Only the Dutch position is a bit more clear and straightforward in this regard: In its “Letter to the parliament” from July 2019, the Minister of Foreign Affairs endorsed the argument that “[n]o form of self-defence whatever may be exercised without adequate proof of the origin or source of the attack and without convincing proof that a particular state (…) is responsible for conducting or controlling the attack” (Appendix, p. 9). Furthermore, while the Netherlands also emphasises that a state in principle does not have to disclose the evidence that led to attribution, it concedes that “[a] state that takes countermeasures or relies on its inherent right of self-defence (…) in response to a cyber operation may eventually have to render account for its actions, for example if the matter is brought before the International Court of Justice. In such a situation, it must be possible to provide evidence justifying the countermeasure or the exercise of the right of self-defence” (Appendix, p. 6; emphasis added). Taken together, these two statements seem to suggest that a mistake of fact concerning attribution would not exonerate the state: if it cannot provide sufficient evidence, it will be held responsible for its reaction.
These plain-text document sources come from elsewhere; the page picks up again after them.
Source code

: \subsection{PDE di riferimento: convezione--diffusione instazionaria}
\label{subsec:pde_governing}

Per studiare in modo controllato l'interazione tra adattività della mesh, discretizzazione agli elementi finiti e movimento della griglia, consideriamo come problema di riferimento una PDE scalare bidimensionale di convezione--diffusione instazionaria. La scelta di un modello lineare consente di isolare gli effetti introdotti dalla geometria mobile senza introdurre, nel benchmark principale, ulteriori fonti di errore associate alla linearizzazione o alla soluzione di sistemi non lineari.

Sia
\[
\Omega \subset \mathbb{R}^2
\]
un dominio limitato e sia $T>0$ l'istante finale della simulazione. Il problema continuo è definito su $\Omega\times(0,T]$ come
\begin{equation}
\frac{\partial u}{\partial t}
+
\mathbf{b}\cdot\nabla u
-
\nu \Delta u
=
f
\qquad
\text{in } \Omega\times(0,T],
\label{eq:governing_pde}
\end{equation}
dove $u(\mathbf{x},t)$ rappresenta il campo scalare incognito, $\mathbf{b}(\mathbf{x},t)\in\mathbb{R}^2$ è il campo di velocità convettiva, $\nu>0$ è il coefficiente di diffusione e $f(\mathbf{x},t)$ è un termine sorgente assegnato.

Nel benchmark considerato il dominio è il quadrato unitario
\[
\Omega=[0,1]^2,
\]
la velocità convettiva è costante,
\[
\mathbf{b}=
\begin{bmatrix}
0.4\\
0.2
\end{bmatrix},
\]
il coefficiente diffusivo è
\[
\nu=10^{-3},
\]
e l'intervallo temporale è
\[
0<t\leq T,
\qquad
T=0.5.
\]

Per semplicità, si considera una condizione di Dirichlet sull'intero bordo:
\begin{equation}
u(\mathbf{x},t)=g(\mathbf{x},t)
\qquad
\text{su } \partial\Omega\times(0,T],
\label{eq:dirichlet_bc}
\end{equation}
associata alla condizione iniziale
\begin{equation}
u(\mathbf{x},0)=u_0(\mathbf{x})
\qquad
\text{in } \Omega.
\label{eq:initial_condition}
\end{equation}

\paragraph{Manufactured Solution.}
As far as I can see, there is no persuasive legal reason to employ different standards regarding mistakes of fact in relation to the existence of an armed attack on the one hand and the identity of the perpetrator of an armed attack on the other. Neither should it make a difference whether we assess an armed attack “in or through cyberspace” or anywhere else. Thus, we may follow that at least some states, in line with the Tallinn Manual, would not accept responsibility after a mistaken act of self-defence.

In my opinion, this development is a cause for concern, which is why I find the Dutch position all the more important. To end with a teleological argument: the whole point of the jus contra bellum regime set up by the UN Charter, its raison d’être, is that it should be hard to justify a unilateral resort to force. Allowing states to claim an exonerating mistake ex post facto, be it honest and/or reasonable or not, would undermine that very rationale, especially in view of new technological developments. As Marko rightly emphasised, “states today (…) are hardly too hesitant in relying on self-defence”. It is one thing to excuse an individual who made an honest mistake in a stressful and putatively threatening situation. This should however not extend to the question of a state’s responsibility for that same conduct. In the words of de Vattel in his classic Le Droit des Gens, a state should never “act upon vague and doubtful suspicions lest is should run the risk of becoming itself the aggressor”.